I often use Linux’s netstat command to do things like figuring out which ports are listening on a computer and what are the active connections on a computer. It’s very handy for troubleshooting networking problems.
Today I wanted to figure out what sites a certain user on my network was connecting to and how much traffic the user was using. I connected to the router with SSH and ran netstat with no options. I was surprised to see only my SSH connection. Then I remembered that the user in question gets onto the internet with a masqueraded address. Well, duh!
I figured netstat was still the command that I needed to use but that I just needed to pass some option. So, I looked at the man page for netstat and sure enough I found the -M option, whose description is “Display a list of masqueraded connections.”

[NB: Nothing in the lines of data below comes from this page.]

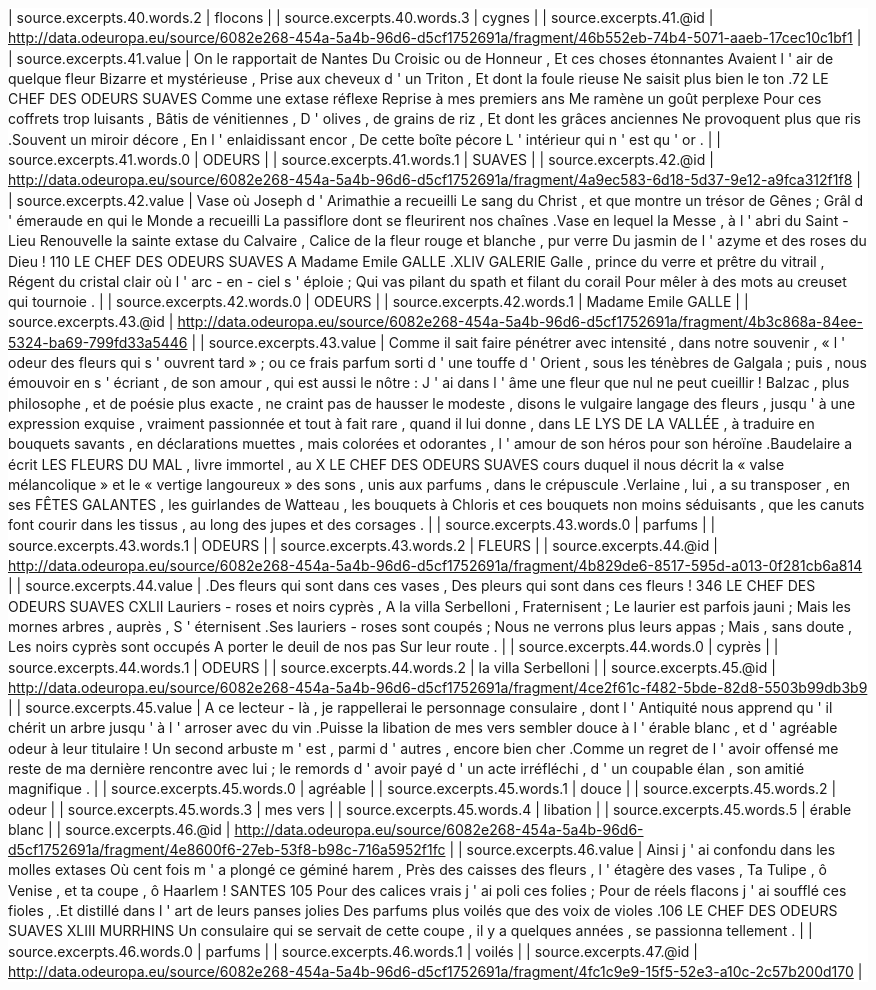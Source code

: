 | source.excerpts.40.words.2 | flocons |
| source.excerpts.40.words.3 | cygnes |
| source.excerpts.41.@id | http://data.odeuropa.eu/source/6082e268-454a-5a4b-96d6-d5cf1752691a/fragment/46b552eb-74b4-5071-aaeb-17cec10c1bf1 |
| source.excerpts.41.value | On le rapportait de Nantes Du Croisic ou de Honneur , Et ces choses étonnantes Avaient l ' air de quelque fleur Bizarre et mystérieuse , Prise aux cheveux d ' un Triton , Et dont la foule rieuse Ne saisit plus bien le ton .72 LE CHEF DES ODEURS SUAVES Comme une extase réflexe Reprise à mes premiers ans Me ramène un goût perplexe Pour ces coffrets trop luisants , Bâtis de vénitiennes , D ' olives , de grains de riz , Et dont les grâces anciennes Ne provoquent plus que ris .Souvent un miroir décore , En l ' enlaidissant encor , De cette boîte pécore L ' intérieur qui n ' est qu ' or . |
| source.excerpts.41.words.0 | ODEURS |
| source.excerpts.41.words.1 | SUAVES |
| source.excerpts.42.@id | http://data.odeuropa.eu/source/6082e268-454a-5a4b-96d6-d5cf1752691a/fragment/4a9ec583-6d18-5d37-9e12-a9fca312f1f8 |
| source.excerpts.42.value | Vase où Joseph d ' Arimathie a recueilli Le sang du Christ , et que montre un trésor de Gênes ; Grâl d ' émeraude en qui le Monde a recueilli La passiflore dont se fleurirent nos chaînes .Vase en lequel la Messe , à l ' abri du Saint - Lieu Renouvelle la sainte extase du Calvaire , Calice de la fleur rouge et blanche , pur verre Du jasmin de l ' azyme et des roses du Dieu ! 110 LE CHEF DES ODEURS SUAVES A Madame Emile GALLE .XLIV GALERIE Galle , prince du verre et prêtre du vitrail , Régent du cristal clair où l ' arc - en - ciel s ' éploie ; Qui vas pilant du spath et filant du corail Pour mêler à des mots au creuset qui tournoie . |
| source.excerpts.42.words.0 | ODEURS |
| source.excerpts.42.words.1 | Madame Emile GALLE |
| source.excerpts.43.@id | http://data.odeuropa.eu/source/6082e268-454a-5a4b-96d6-d5cf1752691a/fragment/4b3c868a-84ee-5324-ba69-799fd33a5446 |
| source.excerpts.43.value | Comme il sait faire pénétrer avec intensité , dans notre souvenir , « l ' odeur des fleurs qui s ' ouvrent tard » ; ou ce frais parfum sorti d ' une touffe d ' Orient , sous les ténèbres de Galgala ; puis , nous émouvoir en s ' écriant , de son amour , qui est aussi le nôtre : J ' ai dans l ' âme une fleur que nul ne peut cueillir ! Balzac , plus philosophe , et de poésie plus exacte , ne craint pas de hausser le modeste , disons le vulgaire langage des fleurs , jusqu ' à une expression exquise , vraiment passionnée et tout à fait rare , quand il lui donne , dans LE LYS DE LA VALLÉE , à traduire en bouquets savants , en déclarations muettes , mais colorées et odorantes , l ' amour de son héros pour son héroïne .Baudelaire a écrit LES FLEURS DU MAL , livre immortel , au X LE CHEF DES ODEURS SUAVES cours duquel il nous décrit la « valse mélancolique » et le « vertige langoureux » des sons , unis aux parfums , dans le crépuscule .Verlaine , lui , a su transposer , en ses FÊTES GALANTES , les guirlandes de Watteau , les bouquets à Chloris et ces bouquets non moins séduisants , que les canuts font courir dans les tissus , au long des jupes et des corsages . |
| source.excerpts.43.words.0 | parfums |
| source.excerpts.43.words.1 | ODEURS |
| source.excerpts.43.words.2 | FLEURS |
| source.excerpts.44.@id | http://data.odeuropa.eu/source/6082e268-454a-5a4b-96d6-d5cf1752691a/fragment/4b829de6-8517-595d-a013-0f281cb6a814 |
| source.excerpts.44.value | .Des fleurs qui sont dans ces vases , Des pleurs qui sont dans ces fleurs ! 346 LE CHEF DES ODEURS SUAVES CXLII Lauriers - roses et noirs cyprès , A la villa Serbelloni , Fraternisent ; Le laurier est parfois jauni ; Mais les mornes arbres , auprès , S ' éternisent .Ses lauriers - roses sont coupés ; Nous ne verrons plus leurs appas ; Mais , sans doute , Les noirs cyprès sont occupés A porter le deuil de nos pas Sur leur route . |
| source.excerpts.44.words.0 | cyprès |
| source.excerpts.44.words.1 | ODEURS |
| source.excerpts.44.words.2 | la villa Serbelloni |
| source.excerpts.45.@id | http://data.odeuropa.eu/source/6082e268-454a-5a4b-96d6-d5cf1752691a/fragment/4ce2f61c-f482-5bde-82d8-5503b99db3b9 |
| source.excerpts.45.value | A ce lecteur - là , je rappellerai le personnage consulaire , dont l ' Antiquité nous apprend qu ' il chérit un arbre jusqu ' à l ' arroser avec du vin .Puisse la libation de mes vers sembler douce à l ' érable blanc , et d ' agréable odeur à leur titulaire ! Un second arbuste m ' est , parmi d ' autres , encore bien cher .Comme un regret de l ' avoir offensé me reste de ma dernière rencontre avec lui ; le remords d ' avoir payé d ' un acte irréfléchi , d ' un coupable élan , son amitié magnifique . |
| source.excerpts.45.words.0 | agréable |
| source.excerpts.45.words.1 | douce |
| source.excerpts.45.words.2 | odeur |
| source.excerpts.45.words.3 | mes vers |
| source.excerpts.45.words.4 | libation |
| source.excerpts.45.words.5 | érable blanc |
| source.excerpts.46.@id | http://data.odeuropa.eu/source/6082e268-454a-5a4b-96d6-d5cf1752691a/fragment/4e8600f6-27eb-53f8-b98c-716a5952f1fc |
| source.excerpts.46.value | Ainsi j ' ai confondu dans les molles extases Où cent fois m ' a plongé ce géminé harem , Près des caisses des fleurs , l ' étagère des vases , Ta Tulipe , ô Venise , et ta coupe , ô Haarlem ! SANTES 105 Pour des calices vrais j ' ai poli ces folies ; Pour de réels flacons j ' ai soufflé ces fioles , .Et distillé dans l ' art de leurs panses jolies Des parfums plus voilés que des voix de violes .106 LE CHEF DES ODEURS SUAVES XLIII MURRHINS Un consulaire qui se servait de cette coupe , il y a quelques années , se passionna tellement . |
| source.excerpts.46.words.0 | parfums |
| source.excerpts.46.words.1 | voilés |
| source.excerpts.47.@id | http://data.odeuropa.eu/source/6082e268-454a-5a4b-96d6-d5cf1752691a/fragment/4fc1c9e9-15f5-52e3-a10c-2c57b200d170 |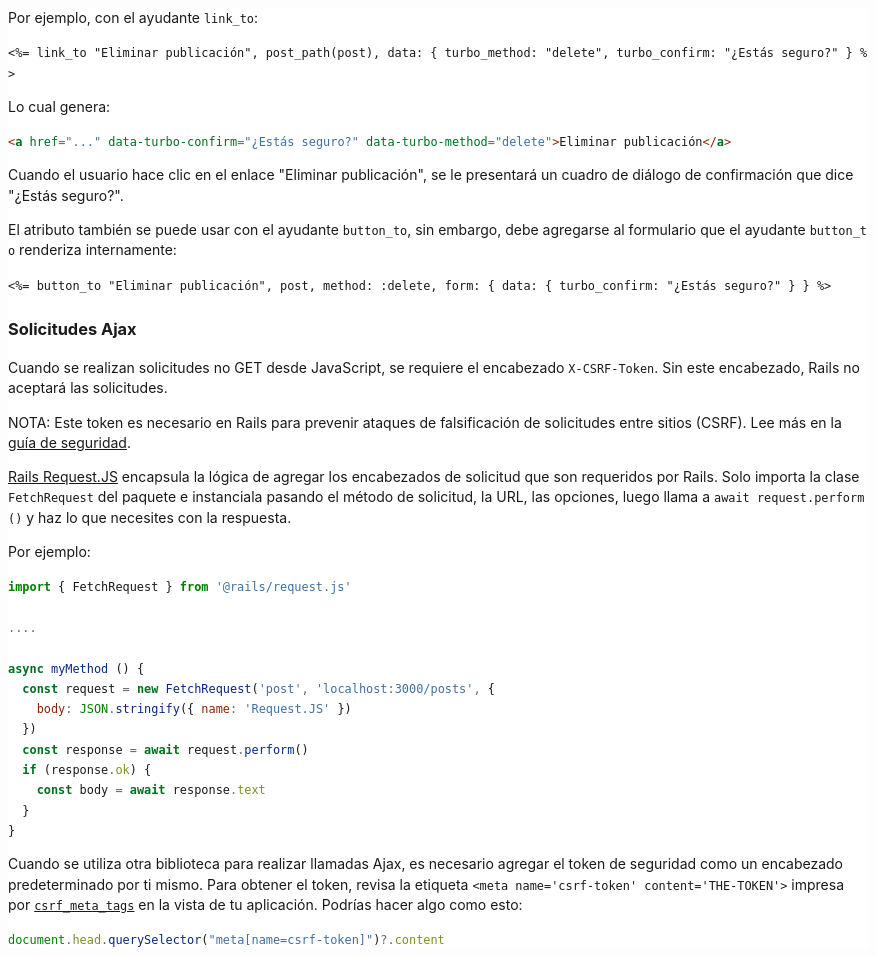 Por ejemplo, con el ayudante `link_to`:

```erb
<%= link_to "Eliminar publicación", post_path(post), data: { turbo_method: "delete", turbo_confirm: "¿Estás seguro?" } %>
```

Lo cual genera:

```html
<a href="..." data-turbo-confirm="¿Estás seguro?" data-turbo-method="delete">Eliminar publicación</a>
```
Cuando el usuario hace clic en el enlace "Eliminar publicación", se le presentará un cuadro de diálogo de confirmación que dice "¿Estás seguro?".

El atributo también se puede usar con el ayudante `button_to`, sin embargo, debe agregarse al formulario que el ayudante `button_to` renderiza internamente:

```erb
<%= button_to "Eliminar publicación", post, method: :delete, form: { data: { turbo_confirm: "¿Estás seguro?" } } %>
```

### Solicitudes Ajax

Cuando se realizan solicitudes no GET desde JavaScript, se requiere el encabezado `X-CSRF-Token`. Sin este encabezado, Rails no aceptará las solicitudes.

NOTA: Este token es necesario en Rails para prevenir ataques de falsificación de solicitudes entre sitios (CSRF). Lee más en la [guía de seguridad](security.html#cross-site-request-forgery-csrf).

[Rails Request.JS](https://github.com/rails/request.js) encapsula la lógica de agregar los encabezados de solicitud que son requeridos por Rails. Solo importa la clase `FetchRequest` del paquete e instanciala pasando el método de solicitud, la URL, las opciones, luego llama a `await request.perform()` y haz lo que necesites con la respuesta.

Por ejemplo:

```javascript
import { FetchRequest } from '@rails/request.js'

....

async myMethod () {
  const request = new FetchRequest('post', 'localhost:3000/posts', {
    body: JSON.stringify({ name: 'Request.JS' })
  })
  const response = await request.perform()
  if (response.ok) {
    const body = await response.text
  }
}
```

Cuando se utiliza otra biblioteca para realizar llamadas Ajax, es necesario agregar el token de seguridad como un encabezado predeterminado por ti mismo. Para obtener el token, revisa la etiqueta `<meta name='csrf-token' content='THE-TOKEN'>` impresa por [`csrf_meta_tags`][] en la vista de tu aplicación. Podrías hacer algo como esto:

```javascript
document.head.querySelector("meta[name=csrf-token]")?.content
```
[`csrf_meta_tags`]: https://api.rubyonrails.org/classes/ActionView/Helpers/CsrfHelper.html#method-i-csrf_meta_tags
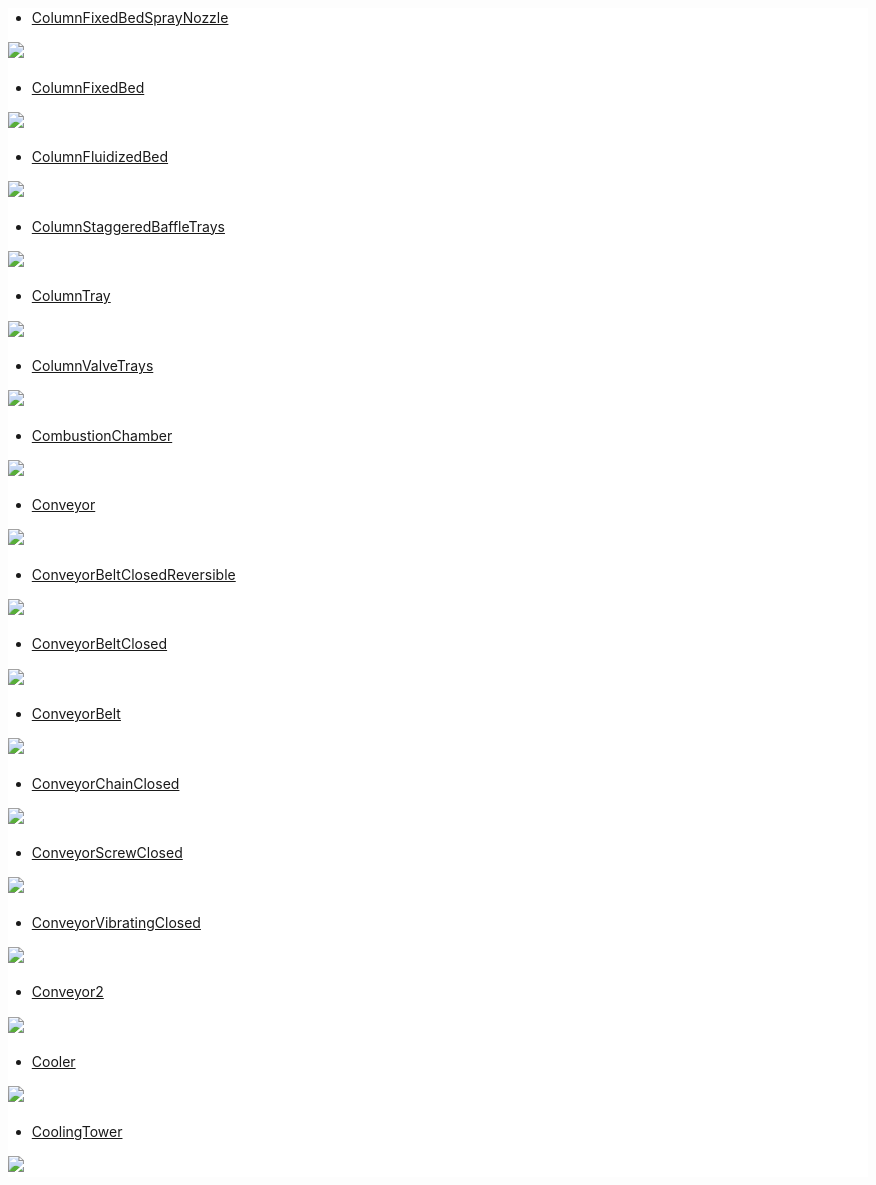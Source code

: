 - [ColumnFixedBedSprayNozzle](./column-fixed-bed-spray-nozzle.md)  
<img src="./column-fixed-bed-spray-nozzle.png" width="200"/>

- [ColumnFixedBed](./column-fixed-bed.md)  
<img src="./column-fixed-bed.png" width="200"/>

- [ColumnFluidizedBed](./column-fluidized-bed.md)  
<img src="./column-fluidized-bed.png" width="200"/>

- [ColumnStaggeredBaffleTrays](./column-staggered-baffle-trays.md)  
<img src="./column-staggered-baffle-trays.png" width="200"/>

- [ColumnTray](./column-tray.md)  
<img src="./column-tray.png" width="200"/>

- [ColumnValveTrays](./column-valve-trays.md)  
<img src="./column-valve-trays.png" width="200"/>

- [CombustionChamber](./combustion-chamber.md)  
<img src="./combustion-chamber.png" width="200"/>

- [Conveyor](./conveyor.md)  
<img src="./conveyor.png" width="200"/>

- [ConveyorBeltClosedReversible](./conveyor-belt-closed-reversible.md)  
<img src="./conveyor-belt-closed-reversible.png" width="200"/>

- [ConveyorBeltClosed](./conveyor-belt-closed.md)  
<img src="./conveyor-belt-closed.png" width="200"/>

- [ConveyorBelt](./conveyor-belt.md)  
<img src="./conveyor-belt.png" width="200"/>

- [ConveyorChainClosed](./conveyor-chain-closed.md)  
<img src="./conveyor-chain-closed.png" width="200"/>

- [ConveyorScrewClosed](./conveyor-screw-closed.md)  
<img src="./conveyor-screw-closed.png" width="200"/>

- [ConveyorVibratingClosed](./conveyor-vibrating-closed.md)  
<img src="./conveyor-vibrating-closed.png" width="200"/>

- [Conveyor2](./conveyor-2.md)  
<img src="./conveyor-2.png" width="200"/>

- [Cooler](./cooler.md)  
<img src="./cooler.png" width="200"/>

- [CoolingTower](./cooling-tower.md)  
<img src="./cooling-tower.png" width="200"/>
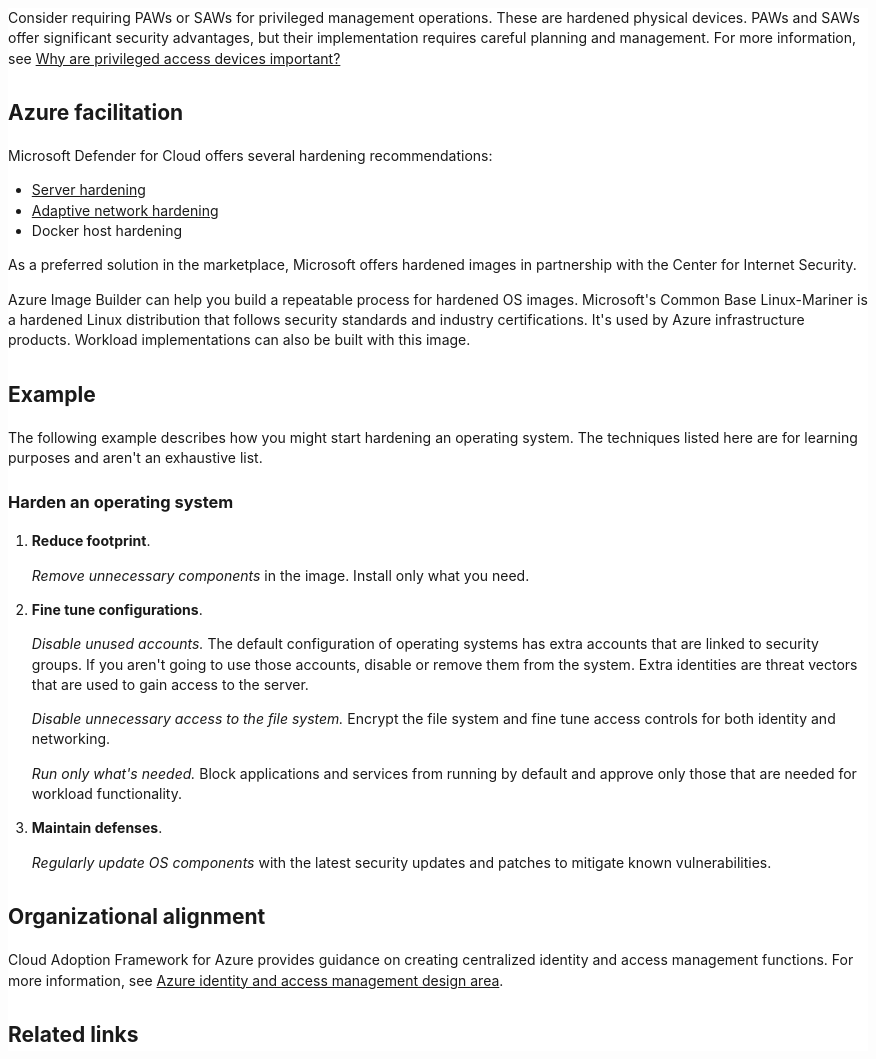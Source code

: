 Consider requiring PAWs or SAWs for privileged management operations. These are hardened physical devices. PAWs and SAWs offer significant security advantages, but their implementation requires careful planning and management. For more information, see [Why are privileged access devices important?](/security/privileged-access-workstations/privileged-access-devices)

## Azure facilitation

Microsoft Defender for Cloud offers several hardening recommendations:

- [Server hardening](/azure/defender-for-cloud/apply-security-baseline)
- [Adaptive network hardening](/azure/defender-for-cloud/adaptive-network-hardening)
- Docker host hardening

As a preferred solution in the marketplace, Microsoft offers hardened images in partnership with the Center for Internet Security.

Azure Image Builder can help you build a repeatable process for hardened OS images. Microsoft's Common Base Linux-Mariner is a hardened Linux distribution that follows security standards and industry certifications. It's used by Azure infrastructure products. Workload implementations can also be built with this image.

## Example

The following example describes how you might start hardening an operating system. The techniques listed here are for learning purposes and aren't an exhaustive list.

### Harden an operating system

1. **Reduce footprint**.

   *Remove unnecessary components* in the image. Install only what you need.

1. **Fine tune configurations**.

   *Disable unused accounts.* The default configuration of operating systems has extra accounts that are linked to security groups. If you aren't going to use those accounts, disable or remove them from the system. Extra identities are threat vectors that are used to gain access to the server.

   *Disable unnecessary access to the file system.* Encrypt the file system and fine tune access controls for both identity and networking.

   *Run only what's needed.* Block applications and services from running by default and approve only those that are needed for workload functionality.

1. **Maintain defenses**.

   *Regularly update OS components* with the latest security updates and patches to mitigate known vulnerabilities.

## Organizational alignment

Cloud Adoption Framework for Azure provides guidance on creating centralized identity and access management functions. For more information, see [Azure identity and access management design area](/azure/cloud-adoption-framework/ready/landing-zone/design-area/identity-access).

## Related links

I tried netstat -M and got the following error message: “netstat: no support for `ip_masquerade’ on this system.”
That sucks! After some googling, I found out that netstat -M only works on pre-2.4 kernels. On 2.4 and later kernels, you need to use this:
cat /proc/net/ip_conntrack
The format of ip_conntrack is kind of cryptic but if you look at it for a few moments, you can figure it out. You can also use grep to filter out the stuff you don’t need. For example, to see only the connections involving a particular address, say 192.168.1.10, you can do this:
cat /proc/net/ip_conntrack | grep 192.168.1.10
Apparently, there is a command out there that can nicely format the contents of ip_conntrack. It’s called conntrack viewer. Unfortunately, I couldn’t connect to that site today. Perhaps the link is dead.
thanks, this helped me!